How to measure plants? First you build a custom-made machine and then you do an experiment with a plant in it. That is how plant biologists at our university have done it. The plant on the photo is called thale cress (Arabidopsis thaliana), which is agriculturally considered a weed allover the northern hemisphere, but has been of priceless value in plant genetics. It was the first plant to have its genome sequenced. Photo by Katre Tatrik, posted by Liina Jakobson.
Every Estonian knows at least one word in Hebrew – “bat ja’ana” that occurs in the Hebrew Bible (Old Testament) and “jaanalind” in Estonian mean the same thing: ostrich. Studying ancient texts and languages enriches our mother-tongue. Happy Estonian Mother Tongue Day! Posted by Anu Põldsam.
Testing 3 inch magnetron sputtering plasma gun after a cooling failure. Just kidding, plasma was added for a visual interpretation. I am operating MS system to make thin layers for supercapacitors, fuel cells, and batteries. Posted by Tavo Romann.

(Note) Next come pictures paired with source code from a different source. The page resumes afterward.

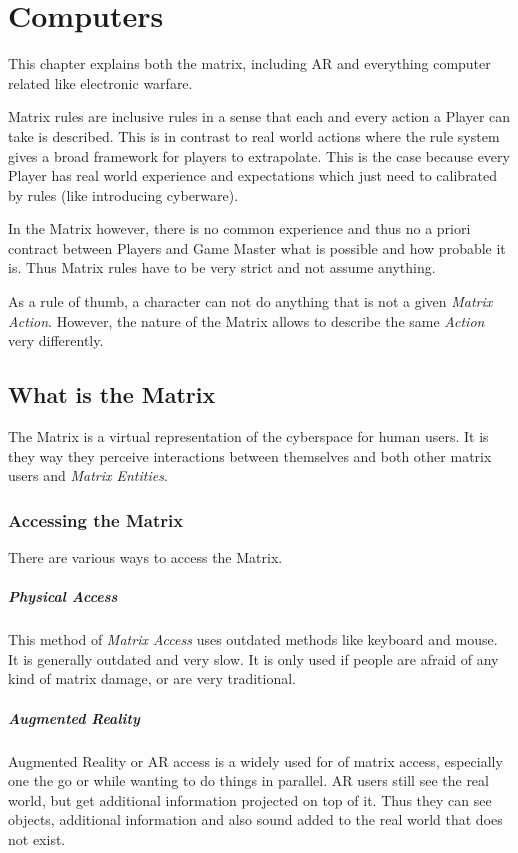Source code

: \chapter{Computers}
\label{chap:basics}

This chapter explains both the matrix, including AR and everything computer related
like electronic warfare.

Matrix rules are inclusive rules in a sense that each and every action a Player
can take is described. This is in contrast to real world actions where the rule
system gives a broad framework for players to extrapolate. This is the case
because every Player has real world experience and expectations which just need to
calibrated by rules (like introducing cyberware).

In the Matrix however, there is no common experience and thus no a priori contract
between Players and Game Master what is possible and how probable it is.
Thus Matrix rules have to be very strict and not assume anything.

As a rule of thumb, a character can not do anything that is not a given
\emph{Matrix Action}. However, the nature of the Matrix allows to describe the
same \emph{Action} very differently.


\section{What is the Matrix}

The Matrix is a virtual representation of the cyberspace for human users. It is
they way they perceive interactions between themselves and both other matrix users
and \emph{Matrix Entities}.

\subsection{Accessing the Matrix}
\label{subsec:access matrix}

There are various ways to access the Matrix.

\paragraph{Physical Access}
This method of \emph{Matrix Access} uses outdated methods like keyboard and mouse.
It is generally outdated and very slow. It is only used if people are afraid of any kind of matrix
damage, or are very traditional.

\paragraph{Augmented Reality}
Augmented Reality or AR access is a widely used for of matrix access, especially one the go
or while wanting to do things in parallel. AR users still see the real world, but get additional
information projected on top of it. Thus they can see objects, additional information and also
sound added to the real world that does not exist.

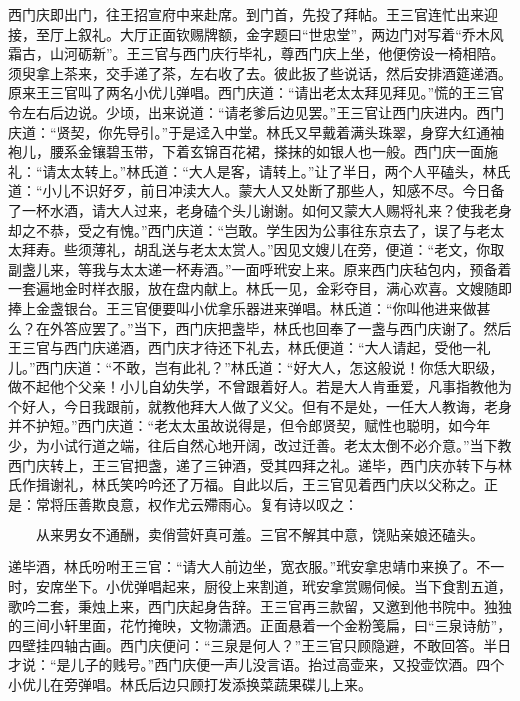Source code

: 西门庆即出门，往王招宣府中来赴席。到门首，先投了拜帖。王三官连忙出来迎接，至厅上叙礼。大厅正面钦赐牌额，金字题曰“世忠堂”，两边门对写着“乔木风霜古，山河砺新”。王三官与西门庆行毕礼，尊西门庆上坐，他便傍设一椅相陪。须臾拿上茶来，交手递了茶，左右收了去。彼此扳了些说话，然后安排酒筵递酒。原来王三官叫了两名小优儿弹唱。西门庆道：“请出老太太拜见拜见。”慌的王三官令左右后边说。少顷，出来说道：“请老爹后边见罢。”王三官让西门庆进内。西门庆道：“贤契，你先导引。”于是迳入中堂。林氏又早戴着满头珠翠，身穿大红通袖袍儿，腰系金镶碧玉带，下着玄锦百花裙，搽抹的如银人也一般。西门庆一面施礼：“请太太转上。”林氏道：“大人是客，请转上。”让了半日，两个人平磕头，林氏道：“小儿不识好歹，前日冲渎大人。蒙大人又处断了那些人，知感不尽。今日备了一杯水酒，请大人过来，老身磕个头儿谢谢。如何又蒙大人赐将礼来？使我老身却之不恭，受之有愧。”西门庆道：“岂敢。学生因为公事往东京去了，误了与老太太拜寿。些须薄礼，胡乱送与老太太赏人。”因见文嫂儿在旁，便道：“老文，你取副盏儿来，等我与太太递一杯寿酒。”一面呼玳安上来。原来西门庆毡包内，预备着一套遍地金时样衣服，放在盘内献上。林氏一见，金彩夺目，满心欢喜。文嫂随即捧上金盏银台。王三官便要叫小优拿乐器进来弹唱。林氏道：“你叫他进来做甚么？在外答应罢了。”当下，西门庆把盏毕，林氏也回奉了一盏与西门庆谢了。然后王三官与西门庆递酒，西门庆才待还下礼去，林氏便道：“大人请起，受他一礼儿。”西门庆道：“不敢，岂有此礼？”林氏道：“好大人，怎这般说！你恁大职级，做不起他个父亲！小儿自幼失学，不曾跟着好人。若是大人肯垂爱，凡事指教他为个好人，今日我跟前，就教他拜大人做了义父。但有不是处，一任大人教诲，老身并不护短。”西门庆道：“老太太虽故说得是，但令郎贤契，赋性也聪明，如今年少，为小试行道之端，往后自然心地开阔，改过迁善。老太太倒不必介意。”当下教西门庆转上，王三官把盏，递了三钟酒，受其四拜之礼。递毕，西门庆亦转下与林氏作揖谢礼，林氏笑吟吟还了万福。自此以后，王三官见着西门庆以父称之。正是：常将压善欺良意，权作尤云殢雨心。复有诗以叹之：

\[
从来男女不通酬，卖俏营奸真可羞。
三官不解其中意，饶贴亲娘还磕头。
\]

递毕酒，林氏吩咐王三官：“请大人前边坐，宽衣服。”玳安拿忠靖巾来换了。不一时，安席坐下。小优弹唱起来，厨役上来割道，玳安拿赏赐伺候。当下食割五道，歌吟二套，秉烛上来，西门庆起身告辞。王三官再三款留，又邀到他书院中。独独的三间小轩里面，花竹掩映，文物潇洒。正面悬着一个金粉笺扁，曰“三泉诗舫”，四壁挂四轴古画。西门庆便问：“三泉是何人？”王三官只顾隐避，不敢回答。半日才说：“是儿子的贱号。”西门庆便一声儿没言语。抬过高壶来，又投壶饮酒。四个小优儿在旁弹唱。林氏后边只顾打发添换菜蔬果碟儿上来。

Microbiology class with schoolchildren: growing bacteria from school air. Each of these dots represents a bacterial colony (plus some fungi) that has started growing on an agar plate. Classes are organised by Youth Academy of University of Tartu. Posted by Sille Holm.
When looking through a microscope a world of colors appear! This is how a cross-section of a human capillary in the skin looks like through a microscope zoomed in 40 times. Nuclei of the cells look blue and autofluorescence makes skin look green. Posted by Helen Hermann.
Navitrolla? No, wetlands of Middle-earth. It has been estimated that over 90% of the former wetland area in New Zealand has been lost within a century and a half because of intensive agriculture. Remaining small wetlands are easily recognisable in the sunburnt hilly landscape. My aim as a Marie Curie fellow in New Zealand is to map wetlands and estimate how effective are wetlands in removing nutrients originated from agriculture. Posted by Evelyn Uuemaa.